### About this task:
In the entries that follow, identify the line containing "第一族の式$ab-ade+e" and return it together with all later lines, exactly as they appear.

### Source texts of formatted documents:
........

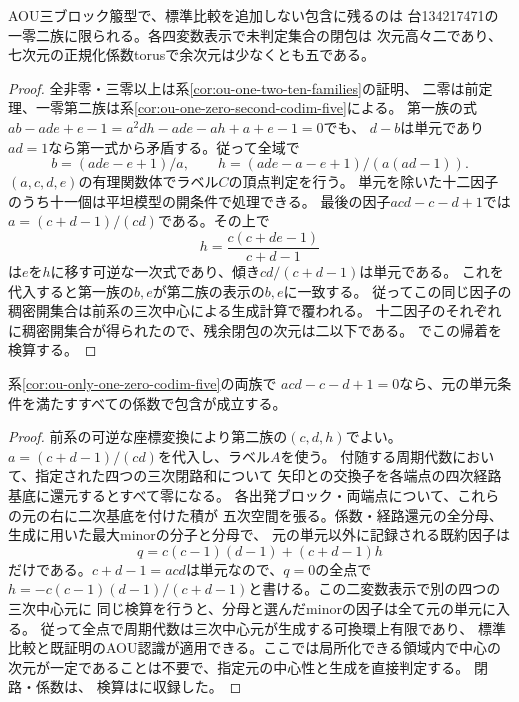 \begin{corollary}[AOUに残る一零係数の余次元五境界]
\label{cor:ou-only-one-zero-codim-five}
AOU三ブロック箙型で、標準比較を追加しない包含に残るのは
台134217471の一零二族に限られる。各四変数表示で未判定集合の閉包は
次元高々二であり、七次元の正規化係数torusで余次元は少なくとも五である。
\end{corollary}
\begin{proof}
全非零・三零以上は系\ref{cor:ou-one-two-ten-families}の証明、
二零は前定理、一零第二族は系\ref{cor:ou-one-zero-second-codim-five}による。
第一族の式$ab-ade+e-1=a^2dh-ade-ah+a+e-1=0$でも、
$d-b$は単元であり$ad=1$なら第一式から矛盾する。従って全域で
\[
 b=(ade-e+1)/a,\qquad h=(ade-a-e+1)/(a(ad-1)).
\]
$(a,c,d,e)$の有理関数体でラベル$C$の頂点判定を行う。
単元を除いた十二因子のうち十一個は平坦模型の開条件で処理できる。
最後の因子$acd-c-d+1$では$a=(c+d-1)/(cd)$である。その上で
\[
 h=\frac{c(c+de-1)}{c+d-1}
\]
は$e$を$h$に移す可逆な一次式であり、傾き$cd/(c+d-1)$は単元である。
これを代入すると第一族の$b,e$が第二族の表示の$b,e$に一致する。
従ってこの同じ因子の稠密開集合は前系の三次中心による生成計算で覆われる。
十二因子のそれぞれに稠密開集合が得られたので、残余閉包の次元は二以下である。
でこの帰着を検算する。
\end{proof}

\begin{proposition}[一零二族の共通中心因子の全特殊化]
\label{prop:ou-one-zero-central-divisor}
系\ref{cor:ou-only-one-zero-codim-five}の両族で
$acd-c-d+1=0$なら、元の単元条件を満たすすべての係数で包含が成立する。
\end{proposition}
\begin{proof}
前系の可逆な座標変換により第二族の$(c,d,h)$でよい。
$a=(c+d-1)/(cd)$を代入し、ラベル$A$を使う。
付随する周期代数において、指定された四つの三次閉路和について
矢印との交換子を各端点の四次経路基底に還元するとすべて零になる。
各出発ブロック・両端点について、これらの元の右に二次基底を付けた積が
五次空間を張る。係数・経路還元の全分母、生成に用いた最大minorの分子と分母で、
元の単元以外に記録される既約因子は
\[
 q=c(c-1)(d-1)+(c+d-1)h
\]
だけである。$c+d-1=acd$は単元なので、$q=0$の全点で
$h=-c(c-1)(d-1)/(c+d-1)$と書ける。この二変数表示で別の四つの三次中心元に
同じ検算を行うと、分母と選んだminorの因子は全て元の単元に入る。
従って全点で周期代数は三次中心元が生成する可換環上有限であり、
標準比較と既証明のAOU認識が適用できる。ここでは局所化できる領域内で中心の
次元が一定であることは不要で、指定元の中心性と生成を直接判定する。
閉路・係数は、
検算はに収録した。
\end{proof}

........

### Output for this task:
第一族の式$ab-ade+e-1=a^2dh-ade-ah+a+e-1=0$でも、
$d-b$は単元であり$ad=1$なら第一式から矛盾する。従って全域で
\[
 b=(ade-e+1)/a,\qquad h=(ade-a-e+1)/(a(ad-1)).
\]
$(a,c,d,e)$の有理関数体でラベル$C$の頂点判定を行う。
単元を除いた十二因子のうち十一個は平坦模型の開条件で処理できる。
最後の因子$acd-c-d+1$では$a=(c+d-1)/(cd)$である。その上で
\[
 h=\frac{c(c+de-1)}{c+d-1}
\]
は$e$を$h$に移す可逆な一次式であり、傾き$cd/(c+d-1)$は単元である。
これを代入すると第一族の$b,e$が第二族の表示の$b,e$に一致する。
従ってこの同じ因子の稠密開集合は前系の三次中心による生成計算で覆われる。
十二因子のそれぞれに稠密開集合が得られたので、残余閉包の次元は二以下である。
でこの帰着を検算する。
\end{proof}

\begin{proposition}[一零二族の共通中心因子の全特殊化]
\label{prop:ou-one-zero-central-divisor}
系\ref{cor:ou-only-one-zero-codim-five}の両族で
$acd-c-d+1=0$なら、元の単元条件を満たすすべての係数で包含が成立する。
\end{proposition}
\begin{proof}
前系の可逆な座標変換により第二族の$(c,d,h)$でよい。
$a=(c+d-1)/(cd)$を代入し、ラベル$A$を使う。
付随する周期代数において、指定された四つの三次閉路和について
矢印との交換子を各端点の四次経路基底に還元するとすべて零になる。
各出発ブロック・両端点について、これらの元の右に二次基底を付けた積が
五次空間を張る。係数・経路還元の全分母、生成に用いた最大minorの分子と分母で、
元の単元以外に記録される既約因子は
\[
 q=c(c-1)(d-1)+(c+d-1)h
\]
だけである。$c+d-1=acd$は単元なので、$q=0$の全点で
$h=-c(c-1)(d-1)/(c+d-1)$と書ける。この二変数表示で別の四つの三次中心元に
同じ検算を行うと、分母と選んだminorの因子は全て元の単元に入る。
従って全点で周期代数は三次中心元が生成する可換環上有限であり、
標準比較と既証明のAOU認識が適用できる。ここでは局所化できる領域内で中心の
次元が一定であることは不要で、指定元の中心性と生成を直接判定する。
閉路・係数は、
検算はに収録した。
\end{proof}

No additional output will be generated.